Segment Start: Information supplied
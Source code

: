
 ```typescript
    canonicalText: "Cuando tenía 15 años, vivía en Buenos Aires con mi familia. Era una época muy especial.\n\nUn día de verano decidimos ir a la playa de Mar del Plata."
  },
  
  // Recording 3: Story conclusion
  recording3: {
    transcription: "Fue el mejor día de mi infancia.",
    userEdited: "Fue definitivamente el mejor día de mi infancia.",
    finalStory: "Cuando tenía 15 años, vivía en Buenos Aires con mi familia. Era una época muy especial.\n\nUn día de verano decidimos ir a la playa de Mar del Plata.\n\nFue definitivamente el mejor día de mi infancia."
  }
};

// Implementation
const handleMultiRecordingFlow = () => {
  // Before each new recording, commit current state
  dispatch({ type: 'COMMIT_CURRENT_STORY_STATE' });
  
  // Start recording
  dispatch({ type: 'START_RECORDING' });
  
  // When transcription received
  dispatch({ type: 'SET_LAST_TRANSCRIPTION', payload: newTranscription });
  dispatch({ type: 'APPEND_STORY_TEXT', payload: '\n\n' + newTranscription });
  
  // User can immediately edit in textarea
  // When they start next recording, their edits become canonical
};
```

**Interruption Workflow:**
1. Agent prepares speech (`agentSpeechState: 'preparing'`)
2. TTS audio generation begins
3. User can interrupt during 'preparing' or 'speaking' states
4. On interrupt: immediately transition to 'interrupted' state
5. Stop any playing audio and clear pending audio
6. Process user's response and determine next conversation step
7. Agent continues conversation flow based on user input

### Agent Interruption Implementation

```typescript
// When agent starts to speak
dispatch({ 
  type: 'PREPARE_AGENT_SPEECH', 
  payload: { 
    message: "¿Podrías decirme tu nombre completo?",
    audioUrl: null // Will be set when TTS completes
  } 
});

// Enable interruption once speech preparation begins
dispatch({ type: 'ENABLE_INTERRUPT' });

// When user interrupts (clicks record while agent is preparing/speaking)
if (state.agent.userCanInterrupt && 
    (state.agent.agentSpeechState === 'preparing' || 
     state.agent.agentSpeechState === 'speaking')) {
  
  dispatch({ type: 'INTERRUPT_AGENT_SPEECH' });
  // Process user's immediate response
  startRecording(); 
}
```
Segment End: Information supplied
Would you set down every record again, exactly as it appears above?

Source code

:
 ```typescript
    canonicalText: "Cuando tenía 15 años, vivía en Buenos Aires con mi familia. Era una época muy especial.\n\nUn día de verano decidimos ir a la playa de Mar del Plata."
  },
  
  // Recording 3: Story conclusion
  recording3: {
    transcription: "Fue el mejor día de mi infancia.",
    userEdited: "Fue definitivamente el mejor día de mi infancia.",
    finalStory: "Cuando tenía 15 años, vivía en Buenos Aires con mi familia. Era una época muy especial.\n\nUn día de verano decidimos ir a la playa de Mar del Plata.\n\nFue definitivamente el mejor día de mi infancia."
  }
};

// Implementation
const handleMultiRecordingFlow = () => {
  // Before each new recording, commit current state
  dispatch({ type: 'COMMIT_CURRENT_STORY_STATE' });
  
  // Start recording
  dispatch({ type: 'START_RECORDING' });
  
  // When transcription received
  dispatch({ type: 'SET_LAST_TRANSCRIPTION', payload: newTranscription });
  dispatch({ type: 'APPEND_STORY_TEXT', payload: '\n\n' + newTranscription });
  
  // User can immediately edit in textarea
  // When they start next recording, their edits become canonical
};
```

**Interruption Workflow:**
1. Agent prepares speech (`agentSpeechState: 'preparing'`)
2. TTS audio generation begins
3. User can interrupt during 'preparing' or 'speaking' states
4. On interrupt: immediately transition to 'interrupted' state
5. Stop any playing audio and clear pending audio
6. Process user's response and determine next conversation step
7. Agent continues conversation flow based on user input

### Agent Interruption Implementation

```typescript
// When agent starts to speak
dispatch({ 
  type: 'PREPARE_AGENT_SPEECH', 
  payload: { 
    message: "¿Podrías decirme tu nombre completo?",
    audioUrl: null // Will be set when TTS completes
  } 
});

// Enable interruption once speech preparation begins
dispatch({ type: 'ENABLE_INTERRUPT' });

// When user interrupts (clicks record while agent is preparing/speaking)
if (state.agent.userCanInterrupt && 
    (state.agent.agentSpeechState === 'preparing' || 
     state.agent.agentSpeechState === 'speaking')) {
  
  dispatch({ type: 'INTERRUPT_AGENT_SPEECH' });
  // Process user's immediate response
  startRecording(); 
}
```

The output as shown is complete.